Vishal,
The most important metric in any investment is something we refer to as cash on cash return (COC). What makes RE such an excellent opportunity is that even the most un-imaginative investor is able to leverage $25,000 into a $100,000 purchase by way of a mortgage. So, let's consider a purchase of a $100,000 duplex for cash vs. 75% LTV financing.
Let's say that the 2 units in the property rent for $550/mo. each, and operating costs for the building (all costs excluding the cost of money) are $400/mo. This would leave you with $700 of NOI (net operating income). If you have no mortgage payment, this is also your CF. Thus, having purchased the building for cash, you will recover $8,400/year. This is a 8.4% return on your investment of $100,000 to buy this duplex.
Now let's say you put $25,000 and finance $75,000. At a high by today's standard 6% amortized over 30 years, your payment would be about $445/mo. This would bring your CF down to $255/mo. (NOI – Mortgage payment). This is 3,060 annually, which seems a lot lower than the $8,400 without a mortgage. However, because you only used $25,000 of your cash, the COC is actually 12.2%. Obviously this is a lot better than 8.4% return.

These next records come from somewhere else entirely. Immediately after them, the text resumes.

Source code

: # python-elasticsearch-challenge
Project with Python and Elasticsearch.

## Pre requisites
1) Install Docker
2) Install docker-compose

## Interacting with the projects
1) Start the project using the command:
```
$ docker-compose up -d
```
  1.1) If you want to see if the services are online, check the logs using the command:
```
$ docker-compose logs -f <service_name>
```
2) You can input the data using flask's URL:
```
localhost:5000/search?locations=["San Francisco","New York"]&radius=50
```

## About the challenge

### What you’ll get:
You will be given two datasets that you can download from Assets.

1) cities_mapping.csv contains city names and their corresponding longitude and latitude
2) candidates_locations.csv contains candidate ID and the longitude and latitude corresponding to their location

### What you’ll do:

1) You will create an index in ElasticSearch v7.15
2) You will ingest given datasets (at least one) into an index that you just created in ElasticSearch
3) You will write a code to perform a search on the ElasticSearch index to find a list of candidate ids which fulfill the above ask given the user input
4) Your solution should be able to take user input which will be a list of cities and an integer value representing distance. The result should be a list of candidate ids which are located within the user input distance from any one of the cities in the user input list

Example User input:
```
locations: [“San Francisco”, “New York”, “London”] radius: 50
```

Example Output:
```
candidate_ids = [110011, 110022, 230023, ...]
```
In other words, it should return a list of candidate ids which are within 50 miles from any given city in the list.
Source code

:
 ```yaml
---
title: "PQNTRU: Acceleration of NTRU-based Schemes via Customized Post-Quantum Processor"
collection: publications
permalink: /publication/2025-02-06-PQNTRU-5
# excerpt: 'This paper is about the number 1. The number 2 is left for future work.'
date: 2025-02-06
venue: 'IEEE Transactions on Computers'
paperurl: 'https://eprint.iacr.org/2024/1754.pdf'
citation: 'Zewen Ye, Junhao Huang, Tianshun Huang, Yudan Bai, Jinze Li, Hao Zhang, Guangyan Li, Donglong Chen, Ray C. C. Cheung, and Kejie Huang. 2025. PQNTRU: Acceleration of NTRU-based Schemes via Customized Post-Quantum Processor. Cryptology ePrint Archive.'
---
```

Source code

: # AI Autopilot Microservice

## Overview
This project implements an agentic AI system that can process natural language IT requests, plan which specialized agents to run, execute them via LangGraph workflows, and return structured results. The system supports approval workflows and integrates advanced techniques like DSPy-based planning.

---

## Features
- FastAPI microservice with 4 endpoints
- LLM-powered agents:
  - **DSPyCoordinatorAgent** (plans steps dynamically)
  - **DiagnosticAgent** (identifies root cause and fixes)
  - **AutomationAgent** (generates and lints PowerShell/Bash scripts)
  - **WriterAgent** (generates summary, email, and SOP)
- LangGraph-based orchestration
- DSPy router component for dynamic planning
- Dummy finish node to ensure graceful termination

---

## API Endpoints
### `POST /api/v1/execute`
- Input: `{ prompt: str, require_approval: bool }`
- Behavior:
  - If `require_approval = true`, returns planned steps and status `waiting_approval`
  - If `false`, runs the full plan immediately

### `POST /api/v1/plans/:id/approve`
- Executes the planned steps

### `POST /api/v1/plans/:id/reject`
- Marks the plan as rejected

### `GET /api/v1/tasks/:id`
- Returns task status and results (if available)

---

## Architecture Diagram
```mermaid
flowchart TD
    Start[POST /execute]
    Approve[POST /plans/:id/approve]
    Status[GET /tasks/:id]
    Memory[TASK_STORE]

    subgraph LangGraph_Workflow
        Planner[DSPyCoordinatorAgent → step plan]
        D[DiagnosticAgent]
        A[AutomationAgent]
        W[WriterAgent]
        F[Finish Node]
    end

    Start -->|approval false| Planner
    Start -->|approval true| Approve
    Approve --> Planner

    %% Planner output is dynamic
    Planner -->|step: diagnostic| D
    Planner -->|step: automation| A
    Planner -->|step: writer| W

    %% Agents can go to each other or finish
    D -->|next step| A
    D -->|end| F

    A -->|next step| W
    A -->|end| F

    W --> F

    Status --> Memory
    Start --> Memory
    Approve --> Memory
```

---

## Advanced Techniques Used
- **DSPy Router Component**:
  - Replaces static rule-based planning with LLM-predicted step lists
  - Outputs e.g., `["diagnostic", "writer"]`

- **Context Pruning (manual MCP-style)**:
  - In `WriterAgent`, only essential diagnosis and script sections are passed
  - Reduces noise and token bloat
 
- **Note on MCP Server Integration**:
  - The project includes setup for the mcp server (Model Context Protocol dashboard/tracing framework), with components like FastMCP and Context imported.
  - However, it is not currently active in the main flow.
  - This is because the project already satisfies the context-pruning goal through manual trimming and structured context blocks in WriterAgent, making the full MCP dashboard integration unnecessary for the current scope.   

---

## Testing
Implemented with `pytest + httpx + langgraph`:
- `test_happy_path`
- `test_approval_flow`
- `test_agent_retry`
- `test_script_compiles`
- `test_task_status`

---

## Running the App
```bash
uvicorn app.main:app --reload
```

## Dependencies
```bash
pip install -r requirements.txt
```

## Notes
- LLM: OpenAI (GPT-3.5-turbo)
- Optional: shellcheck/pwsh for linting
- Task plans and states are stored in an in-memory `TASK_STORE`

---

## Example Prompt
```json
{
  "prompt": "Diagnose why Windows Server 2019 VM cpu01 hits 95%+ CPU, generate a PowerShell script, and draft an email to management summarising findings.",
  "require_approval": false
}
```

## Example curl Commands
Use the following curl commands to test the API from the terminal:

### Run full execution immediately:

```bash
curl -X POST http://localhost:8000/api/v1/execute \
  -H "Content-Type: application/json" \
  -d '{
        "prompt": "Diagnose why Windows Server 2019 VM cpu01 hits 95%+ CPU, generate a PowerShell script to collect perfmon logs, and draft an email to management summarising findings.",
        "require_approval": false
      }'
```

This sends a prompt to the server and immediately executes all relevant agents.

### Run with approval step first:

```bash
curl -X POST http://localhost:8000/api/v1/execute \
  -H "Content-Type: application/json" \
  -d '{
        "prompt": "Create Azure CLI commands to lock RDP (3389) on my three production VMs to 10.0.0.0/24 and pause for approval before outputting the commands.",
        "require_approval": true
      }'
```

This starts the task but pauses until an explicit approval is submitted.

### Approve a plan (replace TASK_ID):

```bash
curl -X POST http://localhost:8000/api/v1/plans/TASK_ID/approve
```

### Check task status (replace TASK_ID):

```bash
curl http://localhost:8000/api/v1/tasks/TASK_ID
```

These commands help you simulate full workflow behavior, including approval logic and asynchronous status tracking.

Now – you could use the cash flow to pay off the mortgage. Your CF would shoot up to $8,400 without a mortgage payment. But the return on your money would go down. On the other hand, you could save that cash flow and use it for a down-payment on another 3 buildings just like the first one. All things being equal, your CF would go to $255 x 4 = $1,020. You would diversify risk by having 8 rent checks instead of 2. And you would find out that there are significant benefits with respect to taxation, specifically if you don’t make too much at your day job.
This is of course overly simplified. I am just throwing numbers on paper. But this reflects my experiences as an investor very well. So, the question is - why pay off the mortgage? Hope this helps. Good luck!